[Data entries]
==============================
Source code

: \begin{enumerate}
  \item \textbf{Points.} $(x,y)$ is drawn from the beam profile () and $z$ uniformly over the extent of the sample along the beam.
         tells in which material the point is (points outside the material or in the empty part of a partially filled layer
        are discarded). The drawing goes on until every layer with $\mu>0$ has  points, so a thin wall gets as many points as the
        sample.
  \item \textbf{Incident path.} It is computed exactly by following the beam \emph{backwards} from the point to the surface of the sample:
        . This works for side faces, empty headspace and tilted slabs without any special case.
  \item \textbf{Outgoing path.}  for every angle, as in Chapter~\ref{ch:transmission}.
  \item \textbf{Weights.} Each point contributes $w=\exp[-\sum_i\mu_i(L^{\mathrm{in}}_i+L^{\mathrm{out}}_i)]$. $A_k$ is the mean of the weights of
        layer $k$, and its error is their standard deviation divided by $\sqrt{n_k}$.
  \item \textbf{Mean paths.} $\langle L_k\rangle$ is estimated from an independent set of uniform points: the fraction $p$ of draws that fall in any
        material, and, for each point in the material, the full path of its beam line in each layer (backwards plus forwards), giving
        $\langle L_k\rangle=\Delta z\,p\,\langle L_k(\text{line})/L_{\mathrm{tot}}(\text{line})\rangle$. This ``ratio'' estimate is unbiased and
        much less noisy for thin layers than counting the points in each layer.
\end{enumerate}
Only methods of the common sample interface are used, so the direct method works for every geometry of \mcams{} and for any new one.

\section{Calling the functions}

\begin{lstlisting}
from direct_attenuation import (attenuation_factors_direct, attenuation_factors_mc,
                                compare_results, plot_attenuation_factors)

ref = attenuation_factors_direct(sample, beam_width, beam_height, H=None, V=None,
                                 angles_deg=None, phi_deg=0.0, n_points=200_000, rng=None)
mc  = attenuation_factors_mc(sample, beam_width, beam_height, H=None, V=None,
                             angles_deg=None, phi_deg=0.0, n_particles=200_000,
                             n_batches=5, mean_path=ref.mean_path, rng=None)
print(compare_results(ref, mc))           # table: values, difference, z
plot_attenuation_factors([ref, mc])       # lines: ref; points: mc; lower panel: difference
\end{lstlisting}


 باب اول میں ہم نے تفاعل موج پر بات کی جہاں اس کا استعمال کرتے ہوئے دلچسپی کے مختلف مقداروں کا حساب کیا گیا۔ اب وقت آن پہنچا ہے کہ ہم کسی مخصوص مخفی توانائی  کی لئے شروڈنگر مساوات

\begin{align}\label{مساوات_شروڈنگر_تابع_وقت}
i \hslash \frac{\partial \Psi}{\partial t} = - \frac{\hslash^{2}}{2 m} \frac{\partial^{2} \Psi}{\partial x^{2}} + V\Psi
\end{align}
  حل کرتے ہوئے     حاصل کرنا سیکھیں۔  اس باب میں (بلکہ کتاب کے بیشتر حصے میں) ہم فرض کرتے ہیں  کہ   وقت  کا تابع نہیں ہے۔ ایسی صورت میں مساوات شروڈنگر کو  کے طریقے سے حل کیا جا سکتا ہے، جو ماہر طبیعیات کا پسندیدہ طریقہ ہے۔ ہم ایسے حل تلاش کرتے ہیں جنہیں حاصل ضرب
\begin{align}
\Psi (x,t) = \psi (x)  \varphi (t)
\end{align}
==============================
• Exercise details:
Find every line in the records above that holds the word "None", and copy each one.

• Result of the exercise:
ref = attenuation_factors_direct(sample, beam_width, beam_height, H=None, V=None,
                                 angles_deg=None, phi_deg=0.0, n_points=200_000, rng=None)
mc  = attenuation_factors_mc(sample, beam_width, beam_height, H=None, V=None,
                             angles_deg=None, phi_deg=0.0, n_particles=200_000,
                             n_batches=5, mean_path=ref.mean_path, rng=None)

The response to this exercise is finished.